**What you are asked to do**
Transcribe exactly the lines from the top of the records below through the line that holds "compared, it can", both included, with no pictures.

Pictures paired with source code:
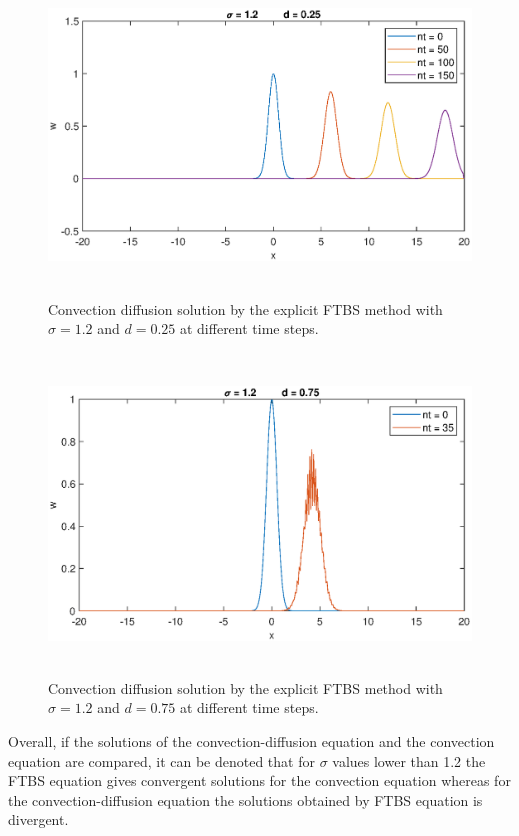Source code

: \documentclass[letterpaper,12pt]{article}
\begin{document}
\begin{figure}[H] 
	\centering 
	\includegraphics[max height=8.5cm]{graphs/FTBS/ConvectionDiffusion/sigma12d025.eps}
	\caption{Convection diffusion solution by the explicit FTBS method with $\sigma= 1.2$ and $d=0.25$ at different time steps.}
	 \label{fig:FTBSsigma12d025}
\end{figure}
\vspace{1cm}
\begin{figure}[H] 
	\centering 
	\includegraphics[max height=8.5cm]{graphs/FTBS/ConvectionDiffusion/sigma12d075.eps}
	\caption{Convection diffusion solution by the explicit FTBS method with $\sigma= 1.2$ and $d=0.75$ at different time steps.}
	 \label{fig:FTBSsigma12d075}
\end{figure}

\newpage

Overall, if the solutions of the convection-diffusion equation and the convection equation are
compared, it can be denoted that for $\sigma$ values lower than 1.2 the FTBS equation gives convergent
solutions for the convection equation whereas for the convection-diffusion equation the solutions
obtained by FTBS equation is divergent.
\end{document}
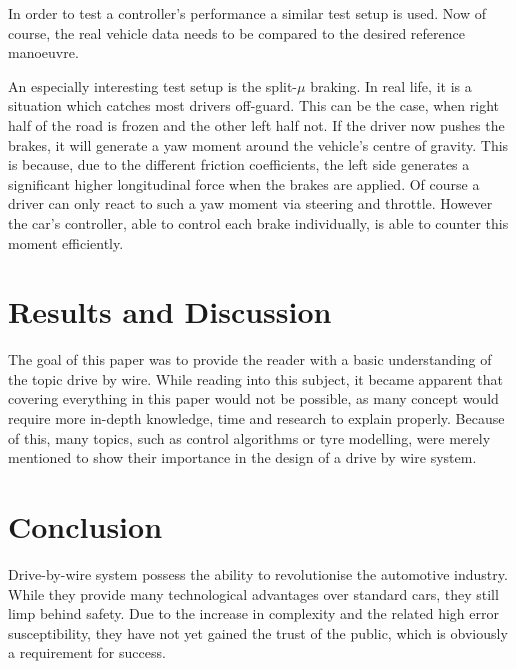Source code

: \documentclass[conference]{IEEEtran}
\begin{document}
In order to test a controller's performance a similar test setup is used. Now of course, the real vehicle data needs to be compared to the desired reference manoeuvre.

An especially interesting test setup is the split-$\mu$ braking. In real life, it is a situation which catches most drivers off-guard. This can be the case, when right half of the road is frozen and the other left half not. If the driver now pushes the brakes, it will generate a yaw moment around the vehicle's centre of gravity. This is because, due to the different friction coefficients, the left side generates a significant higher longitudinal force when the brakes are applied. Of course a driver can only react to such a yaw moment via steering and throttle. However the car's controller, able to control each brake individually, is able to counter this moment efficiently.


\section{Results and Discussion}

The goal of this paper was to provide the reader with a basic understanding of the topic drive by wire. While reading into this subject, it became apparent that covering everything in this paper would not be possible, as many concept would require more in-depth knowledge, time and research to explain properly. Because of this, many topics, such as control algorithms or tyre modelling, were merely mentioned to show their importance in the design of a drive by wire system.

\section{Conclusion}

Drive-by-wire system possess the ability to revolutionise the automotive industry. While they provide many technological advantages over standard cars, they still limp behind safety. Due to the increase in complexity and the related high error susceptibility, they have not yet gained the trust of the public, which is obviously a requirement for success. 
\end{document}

**The completed task**
Source code

: \documentclass[letterpaper,12pt]{article}
\begin{document}
\begin{figure}[H] 
	\centering 
	\includegraphics[max height=8.5cm]{graphs/FTBS/ConvectionDiffusion/sigma12d025.eps}
	\caption{Convection diffusion solution by the explicit FTBS method with $\sigma= 1.2$ and $d=0.25$ at different time steps.}
	 \label{fig:FTBSsigma12d025}
\end{figure}
\vspace{1cm}
\begin{figure}[H] 
	\centering 
	\includegraphics[max height=8.5cm]{graphs/FTBS/ConvectionDiffusion/sigma12d075.eps}
	\caption{Convection diffusion solution by the explicit FTBS method with $\sigma= 1.2$ and $d=0.75$ at different time steps.}
	 \label{fig:FTBSsigma12d075}
\end{figure}

\newpage

Overall, if the solutions of the convection-diffusion equation and the convection equation are
compared, it can be denoted that for $\sigma$ values lower than 1.2 the FTBS equation gives convergent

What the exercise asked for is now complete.